2) There are 259 guys who have put up at least 10 WS ages 31-33: http://bkref.com/tiny/Op77U
Karl Malone is #1 at 45.7WS. The 10th ranked guy is Artis Gilmore at 35.4. The median of the top 10 is 40.1 WS. The overall median of the 259 guy list is Jerry Sloan at 14.6 WS.
3) Moving on to ages 32-34. There are 186 guys with at least 10 WS. http://bkref.com/tiny/HAowU The top guy is Michael Jordan at 54.5WS and #10 is John Havlicek at 31.5 WS. The median of the top 10 is 35.8 WS and the median of the entire list is 17 WS.
Ergo, what we see is that there is no evidence that it is better to play your first 3 seasons at ages 19-21 or even 18-21 than it is to play seasons at ages 31-33 or 32-34. If anything, the statistics indicate that you will generally play better at ages 31-33 and 32-34 (and there is generally no significant difference whether it is 31-33 or 32-34).
If you look at the age 31-33 list, in particular, you will see that LeBron's early career 35.6 WS gave him very little, if any, advantage on the 11th-12th-13th seasons of guys with whom he is generally compared.

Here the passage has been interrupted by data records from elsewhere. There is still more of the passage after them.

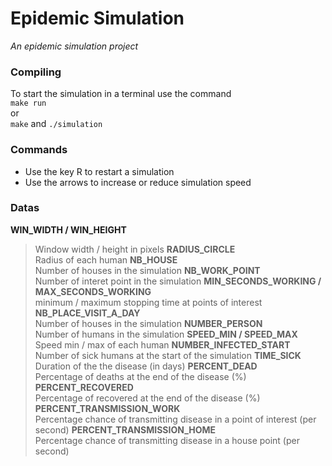 # Epidemic Simulation
_An epidemic simulation project_ 

### Compiling  
To start the simulation in a terminal use the command  
`make run`   
or  
`make` and `./simulation`  
### Commands 
- Use the key R to restart a simulation
- Use the arrows to increase or reduce simulation speed

### Datas
**WIN_WIDTH / WIN_HEIGHT**  
> Window width / height in pixels
**RADIUS_CIRCLE**  
> Radius of each human
**NB_HOUSE**  
> Number of houses in the simulation
**NB_WORK_POINT**  
> Number of interet point in the simulation
**MIN_SECONDS_WORKING / MAX_SECONDS_WORKING**  
> minimum / maximum stopping time at points of interest
**NB_PLACE_VISIT_A_DAY**  
> Number of houses in the simulation
**NUMBER_PERSON**  
> Number of humans in the simulation
**SPEED_MIN / SPEED_MAX**  
> Speed min / max of each human
**NUMBER_INFECTED_START**  
> Number of sick humans at the start of the simulation
**TIME_SICK**  
> Duration of the the disease (in days)
**PERCENT_DEAD**  
> Percentage of deaths at the end of the disease (%)
**PERCENT_RECOVERED**  
> Percentage of recovered at the end of the disease (%)
**PERCENT_TRANSMISSION_WORK**  
> Percentage chance of transmitting disease in a point of interest (per second) 
**PERCENT_TRANSMISSION_HOME**  
> Percentage chance of transmitting disease in a house point (per second) 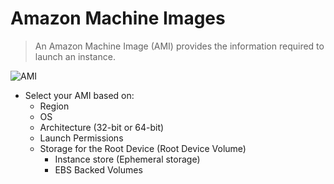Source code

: # Amazon Machine Images
> An Amazon Machine Image (AMI) provides the information required to launch an instance.

![AMI](https://user-images.githubusercontent.com/48475824/145579562-2aa2db58-d964-47dc-9479-c123243885be.png)

- Select your AMI based on:
  - Region
  - OS
  - Architecture (32-bit or 64-bit)
  - Launch Permissions
  - Storage for the Root Device (Root Device Volume)
    - Instance store (Ephemeral storage)
    - EBS Backed Volumes
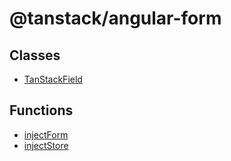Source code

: # @tanstack/angular-form

## Classes

- [TanStackField](Class.TanStackField.md)

## Functions

- [injectForm](Function.injectForm.md)
- [injectStore](Function.injectStore.md)
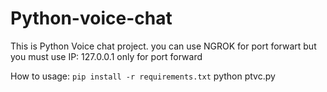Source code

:# Python-voice-chat

This is Python Voice chat project. you can use NGROK for port forwart but you must use IP: 127.0.0.1 only for port forward

How to usage:
<code>pip install -r requirements.txt</code>
python ptvc.py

There is either no difference or a very slight difference that cuts both ways depending upon the player.
The greatest indictment of Barkley's claim (if it can fairly be said to be his claim) is that Michael Jordan (to whom James is generally compared) at an older age was better than the 19-21 year old LeBron James, and using the 32-34 age period, the old Jordan was better than the young LeBron by over 6 WS per season. So, if you take two all-time greats and play one at age 19-21 and one at 32-34, they will both lead their age groups in WS, but the one who plays 32-34 will be roughly 50% better!
CONCLUSION -- as a general rule, it is better for your stats to play your first thirteen years in the NBA at ages 21-33 or 22-34 rather than ages 19-31.